CAN message gets corrupt inside a FreeRTOS task

EduardoGoncalves1966 · June 3, 2021, 7:37am

Hi

I was able to create a very strange bug!

I’m using an ATSAMV71-XULT board with Atmel Studio 7 and FreeRTOS 10.0

I have a function (that I list below) that keeps sending a CAN message.
If I call this function outside a task of FreeRTOS it works fine.
However if I call it from a FreeRTOS task the data that comes out is corrupt, although when I follow the code with the debugger all seems well.

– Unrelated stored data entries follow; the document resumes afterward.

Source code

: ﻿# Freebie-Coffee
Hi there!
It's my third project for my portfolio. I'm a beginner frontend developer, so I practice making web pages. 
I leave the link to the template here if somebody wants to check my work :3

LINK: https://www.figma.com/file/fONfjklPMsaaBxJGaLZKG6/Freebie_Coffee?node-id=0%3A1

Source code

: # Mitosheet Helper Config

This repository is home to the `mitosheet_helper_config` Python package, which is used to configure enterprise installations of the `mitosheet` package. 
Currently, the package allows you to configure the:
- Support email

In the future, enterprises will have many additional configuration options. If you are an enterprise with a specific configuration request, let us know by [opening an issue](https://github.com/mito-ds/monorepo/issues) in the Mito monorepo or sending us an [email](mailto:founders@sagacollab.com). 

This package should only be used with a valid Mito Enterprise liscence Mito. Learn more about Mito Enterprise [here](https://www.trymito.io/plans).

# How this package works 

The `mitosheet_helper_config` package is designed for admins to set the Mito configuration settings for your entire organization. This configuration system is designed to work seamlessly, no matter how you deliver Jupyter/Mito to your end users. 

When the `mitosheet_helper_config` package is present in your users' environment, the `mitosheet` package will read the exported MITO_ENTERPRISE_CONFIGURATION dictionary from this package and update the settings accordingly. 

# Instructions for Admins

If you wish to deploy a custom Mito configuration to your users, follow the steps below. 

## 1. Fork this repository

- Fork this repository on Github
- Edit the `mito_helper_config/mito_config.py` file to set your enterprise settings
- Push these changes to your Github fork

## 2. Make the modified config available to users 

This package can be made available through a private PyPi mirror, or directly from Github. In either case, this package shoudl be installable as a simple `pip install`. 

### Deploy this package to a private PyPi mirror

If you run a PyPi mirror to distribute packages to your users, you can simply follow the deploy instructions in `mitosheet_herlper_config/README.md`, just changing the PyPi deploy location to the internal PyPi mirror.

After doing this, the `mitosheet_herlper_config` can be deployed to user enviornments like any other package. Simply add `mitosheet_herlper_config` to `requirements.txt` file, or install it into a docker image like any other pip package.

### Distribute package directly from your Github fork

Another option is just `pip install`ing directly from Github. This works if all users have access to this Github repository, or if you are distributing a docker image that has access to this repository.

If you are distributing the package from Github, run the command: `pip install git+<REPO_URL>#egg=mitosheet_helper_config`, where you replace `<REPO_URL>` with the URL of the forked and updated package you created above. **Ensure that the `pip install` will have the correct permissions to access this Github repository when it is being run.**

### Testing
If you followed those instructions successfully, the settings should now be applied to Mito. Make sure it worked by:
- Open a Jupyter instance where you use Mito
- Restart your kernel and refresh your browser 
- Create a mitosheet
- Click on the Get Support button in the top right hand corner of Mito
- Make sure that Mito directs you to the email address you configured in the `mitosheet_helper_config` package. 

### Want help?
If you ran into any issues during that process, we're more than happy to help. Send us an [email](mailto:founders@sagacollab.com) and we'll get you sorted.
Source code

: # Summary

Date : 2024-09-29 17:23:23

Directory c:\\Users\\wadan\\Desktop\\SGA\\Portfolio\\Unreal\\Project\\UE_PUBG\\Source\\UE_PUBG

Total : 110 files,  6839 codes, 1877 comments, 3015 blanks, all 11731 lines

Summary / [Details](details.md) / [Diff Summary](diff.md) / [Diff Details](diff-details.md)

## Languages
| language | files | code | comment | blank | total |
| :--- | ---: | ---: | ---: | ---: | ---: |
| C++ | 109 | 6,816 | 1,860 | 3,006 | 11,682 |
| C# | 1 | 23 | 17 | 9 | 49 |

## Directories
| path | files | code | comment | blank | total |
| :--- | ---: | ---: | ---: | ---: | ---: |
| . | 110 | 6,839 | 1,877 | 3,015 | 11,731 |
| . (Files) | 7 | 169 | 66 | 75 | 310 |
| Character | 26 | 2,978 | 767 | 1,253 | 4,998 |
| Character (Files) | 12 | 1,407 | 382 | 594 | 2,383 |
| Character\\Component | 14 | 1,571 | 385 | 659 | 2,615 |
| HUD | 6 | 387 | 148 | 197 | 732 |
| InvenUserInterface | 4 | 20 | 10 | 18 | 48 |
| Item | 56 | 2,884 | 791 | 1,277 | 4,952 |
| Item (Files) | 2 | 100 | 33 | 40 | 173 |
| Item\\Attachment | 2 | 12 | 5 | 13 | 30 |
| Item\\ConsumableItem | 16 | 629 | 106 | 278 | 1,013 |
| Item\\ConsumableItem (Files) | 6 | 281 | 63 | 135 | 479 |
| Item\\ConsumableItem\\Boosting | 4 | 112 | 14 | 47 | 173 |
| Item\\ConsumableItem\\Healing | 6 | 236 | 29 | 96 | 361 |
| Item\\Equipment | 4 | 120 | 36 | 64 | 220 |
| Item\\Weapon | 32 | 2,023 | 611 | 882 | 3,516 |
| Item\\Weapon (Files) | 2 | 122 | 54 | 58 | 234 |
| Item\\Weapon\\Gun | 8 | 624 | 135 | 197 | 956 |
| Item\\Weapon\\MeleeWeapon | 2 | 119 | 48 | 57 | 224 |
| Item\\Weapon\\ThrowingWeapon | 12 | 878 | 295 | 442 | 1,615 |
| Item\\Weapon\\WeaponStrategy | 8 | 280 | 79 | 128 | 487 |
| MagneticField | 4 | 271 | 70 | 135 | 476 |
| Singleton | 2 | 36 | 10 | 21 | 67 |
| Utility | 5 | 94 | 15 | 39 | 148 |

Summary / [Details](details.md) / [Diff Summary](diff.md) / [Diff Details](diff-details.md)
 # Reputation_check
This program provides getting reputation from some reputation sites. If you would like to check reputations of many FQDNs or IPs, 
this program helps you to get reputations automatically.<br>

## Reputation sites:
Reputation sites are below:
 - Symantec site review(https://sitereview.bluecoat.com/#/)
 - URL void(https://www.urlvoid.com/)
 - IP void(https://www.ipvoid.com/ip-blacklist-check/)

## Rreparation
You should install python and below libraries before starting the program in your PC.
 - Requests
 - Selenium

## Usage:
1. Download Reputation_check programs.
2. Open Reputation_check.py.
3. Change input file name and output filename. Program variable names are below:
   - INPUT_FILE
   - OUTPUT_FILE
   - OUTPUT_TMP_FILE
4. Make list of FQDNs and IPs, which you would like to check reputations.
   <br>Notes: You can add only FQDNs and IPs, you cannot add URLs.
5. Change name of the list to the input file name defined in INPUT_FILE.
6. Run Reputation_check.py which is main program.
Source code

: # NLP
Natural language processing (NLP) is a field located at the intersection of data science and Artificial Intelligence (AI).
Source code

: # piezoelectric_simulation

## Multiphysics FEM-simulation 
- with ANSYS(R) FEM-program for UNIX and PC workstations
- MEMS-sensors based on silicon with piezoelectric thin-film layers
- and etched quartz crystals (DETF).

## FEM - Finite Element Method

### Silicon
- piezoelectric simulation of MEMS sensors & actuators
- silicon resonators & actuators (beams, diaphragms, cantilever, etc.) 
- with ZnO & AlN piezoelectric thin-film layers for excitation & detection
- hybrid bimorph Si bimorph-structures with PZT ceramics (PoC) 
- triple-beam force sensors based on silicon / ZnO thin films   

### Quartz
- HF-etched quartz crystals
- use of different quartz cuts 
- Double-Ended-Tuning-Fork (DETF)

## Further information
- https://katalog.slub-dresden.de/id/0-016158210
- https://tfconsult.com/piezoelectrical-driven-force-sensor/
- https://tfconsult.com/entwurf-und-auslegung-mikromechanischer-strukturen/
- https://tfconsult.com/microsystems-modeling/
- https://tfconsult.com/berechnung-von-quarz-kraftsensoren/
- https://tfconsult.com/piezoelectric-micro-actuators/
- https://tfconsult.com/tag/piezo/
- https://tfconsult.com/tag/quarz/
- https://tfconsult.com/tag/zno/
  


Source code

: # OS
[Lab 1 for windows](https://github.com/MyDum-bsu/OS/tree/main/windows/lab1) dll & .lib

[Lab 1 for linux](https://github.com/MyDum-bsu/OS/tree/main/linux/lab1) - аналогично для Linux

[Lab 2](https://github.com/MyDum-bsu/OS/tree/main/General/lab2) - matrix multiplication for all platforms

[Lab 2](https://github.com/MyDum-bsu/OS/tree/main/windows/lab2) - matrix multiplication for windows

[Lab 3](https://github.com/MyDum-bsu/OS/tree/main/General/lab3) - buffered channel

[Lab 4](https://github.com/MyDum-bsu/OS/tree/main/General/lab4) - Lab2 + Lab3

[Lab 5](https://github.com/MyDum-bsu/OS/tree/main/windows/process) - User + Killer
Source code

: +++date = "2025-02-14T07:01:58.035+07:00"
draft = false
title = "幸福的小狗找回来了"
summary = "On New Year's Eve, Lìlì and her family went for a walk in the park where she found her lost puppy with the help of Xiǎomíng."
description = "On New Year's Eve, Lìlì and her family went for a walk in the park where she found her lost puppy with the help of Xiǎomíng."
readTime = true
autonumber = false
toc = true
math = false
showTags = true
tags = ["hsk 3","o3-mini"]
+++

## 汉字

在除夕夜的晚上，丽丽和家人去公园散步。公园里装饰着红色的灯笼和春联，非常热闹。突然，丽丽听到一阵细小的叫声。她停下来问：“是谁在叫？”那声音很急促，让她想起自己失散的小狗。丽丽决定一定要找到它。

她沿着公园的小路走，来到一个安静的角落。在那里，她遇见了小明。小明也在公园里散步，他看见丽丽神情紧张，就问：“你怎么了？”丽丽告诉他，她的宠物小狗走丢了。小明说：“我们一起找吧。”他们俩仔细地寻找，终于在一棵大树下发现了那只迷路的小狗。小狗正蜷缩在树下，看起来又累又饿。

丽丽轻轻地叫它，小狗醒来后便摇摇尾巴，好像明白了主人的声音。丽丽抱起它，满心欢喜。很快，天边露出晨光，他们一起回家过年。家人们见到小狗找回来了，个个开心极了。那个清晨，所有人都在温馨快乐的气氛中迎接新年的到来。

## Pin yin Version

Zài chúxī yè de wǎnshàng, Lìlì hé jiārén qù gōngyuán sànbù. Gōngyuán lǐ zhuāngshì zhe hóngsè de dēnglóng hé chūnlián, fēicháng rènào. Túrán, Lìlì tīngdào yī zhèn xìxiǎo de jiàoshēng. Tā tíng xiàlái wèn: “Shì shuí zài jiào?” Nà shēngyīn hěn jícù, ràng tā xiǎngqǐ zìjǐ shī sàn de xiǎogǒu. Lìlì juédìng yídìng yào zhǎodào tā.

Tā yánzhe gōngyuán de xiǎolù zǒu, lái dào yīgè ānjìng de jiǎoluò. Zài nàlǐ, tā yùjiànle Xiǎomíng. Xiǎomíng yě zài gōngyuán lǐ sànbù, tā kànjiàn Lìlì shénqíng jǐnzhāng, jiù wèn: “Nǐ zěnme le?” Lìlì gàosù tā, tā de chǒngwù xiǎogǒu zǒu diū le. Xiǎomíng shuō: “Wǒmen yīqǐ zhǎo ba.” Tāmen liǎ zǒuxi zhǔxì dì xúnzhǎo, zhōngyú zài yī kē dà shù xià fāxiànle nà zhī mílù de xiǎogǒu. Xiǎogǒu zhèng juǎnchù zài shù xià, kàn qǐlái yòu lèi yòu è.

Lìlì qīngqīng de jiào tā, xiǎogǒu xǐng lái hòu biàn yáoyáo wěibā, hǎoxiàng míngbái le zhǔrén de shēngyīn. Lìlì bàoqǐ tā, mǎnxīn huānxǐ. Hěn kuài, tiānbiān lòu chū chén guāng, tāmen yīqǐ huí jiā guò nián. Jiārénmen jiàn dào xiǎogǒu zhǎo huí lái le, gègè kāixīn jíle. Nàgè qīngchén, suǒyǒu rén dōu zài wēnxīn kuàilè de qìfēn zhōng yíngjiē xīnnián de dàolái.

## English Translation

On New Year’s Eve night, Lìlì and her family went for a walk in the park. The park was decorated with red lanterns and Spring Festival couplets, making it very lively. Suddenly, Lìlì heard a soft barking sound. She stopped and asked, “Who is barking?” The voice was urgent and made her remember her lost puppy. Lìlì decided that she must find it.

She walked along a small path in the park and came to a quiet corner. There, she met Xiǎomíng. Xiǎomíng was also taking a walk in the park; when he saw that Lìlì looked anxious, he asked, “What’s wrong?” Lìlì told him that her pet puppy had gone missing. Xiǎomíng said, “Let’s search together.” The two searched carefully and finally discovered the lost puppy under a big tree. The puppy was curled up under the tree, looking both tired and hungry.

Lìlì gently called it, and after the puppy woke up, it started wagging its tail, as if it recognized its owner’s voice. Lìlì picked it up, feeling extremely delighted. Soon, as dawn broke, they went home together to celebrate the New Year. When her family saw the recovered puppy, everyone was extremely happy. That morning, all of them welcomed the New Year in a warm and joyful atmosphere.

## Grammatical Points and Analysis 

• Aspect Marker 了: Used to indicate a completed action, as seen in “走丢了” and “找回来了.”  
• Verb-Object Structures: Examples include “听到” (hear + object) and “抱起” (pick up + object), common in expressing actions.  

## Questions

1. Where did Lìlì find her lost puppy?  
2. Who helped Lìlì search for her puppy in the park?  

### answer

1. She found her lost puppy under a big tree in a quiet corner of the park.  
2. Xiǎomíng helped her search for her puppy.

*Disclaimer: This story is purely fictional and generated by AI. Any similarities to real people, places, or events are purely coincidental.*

Obviously this is an impossible question, but any ideas what could be wrong or how I can gather more information?

One of the obvious culprits would be the stack of the FreeRTOS stack but that is set to 10000 bytes, so I don’t think that may be the one. Also I don’t see that many usage of the stack.

thanks

static uint8_t Txfinished = false;

void CAN_1_tx_callback_(struct can_async_descriptor *const descr)
{
	Txfinished = true;
}

void CAN1test (void)
{
	struct can_message msgTx;

	can_async_register_callback(&CAN_1, CAN_ASYNC_TX_CB, (FUNC_PTR)CAN_1_tx_callback_);

	can_async_enable(&CAN_1);

	struct can_filter filter;
	filter.id   = 0;	filter.mask = 0;		// accept every CAN id
	can_async_set_filter(&CAN_1, 0, CAN_FMT_EXTID, &filter);

	msgTx.data = "ola";
	msgTx.id = 0x4455;
	msgTx.len = strlen(msgTx.data);
	msgTx.type = CAN_TYPE_DATA;
	msgTx.fmt  = CAN_FMT_EXTID;

	while(1)
	{
		Txfinished = false;
		can_async_write(&CAN_1, &msgTx);

		while (!Txfinished);

		for(int i=0; i<10000000; i++);

		can_async_enable(&CAN_1);
	}
}


int main_CSPv71(void)
{
	NVIC_SetPriority ( UART1_IRQn, configLIBRARY_MAX_SYSCALL_INTERRUPT_PRIORITY );
	NVIC_SetPriority ( MCAN1_INT0_IRQn, configLIBRARY_MAX_SYSCALL_INTERRUPT_PRIORITY );
	NVIC_SetPriority ( MCAN1_INT1_IRQn, configLIBRARY_MAX_SYSCALL_INTERRUPT_PRIORITY );


void CAN1test (void);
CAN1test();  **<<==  Here it works fine!**


	if ( xTaskCreate ( main_CSP_task, "main_CSP_task", TASK_STACK_SIZE, NULL, TASK_PRIORITY, main_CSP_task_TH ) != pdPASS )
		while(1);


static void main_CSP_task(void *p)
{
    void CAN1test (void);
    CAN1test();  **<<== Here it does not work, corrupt data comes out, but the debugger shows valid data**

hs2 · June 3, 2021, 8:55am

Almost certainly TASK_STACK_SIZE is too small because I bet it’s a stack overflow problem.
I strongly recommend to define configASSERT and also enable stack overflow checking for development/debugging in case it’s not already done.
Note that the stack overflow checks can’t catch all overflows in all situations, but it helps a lot.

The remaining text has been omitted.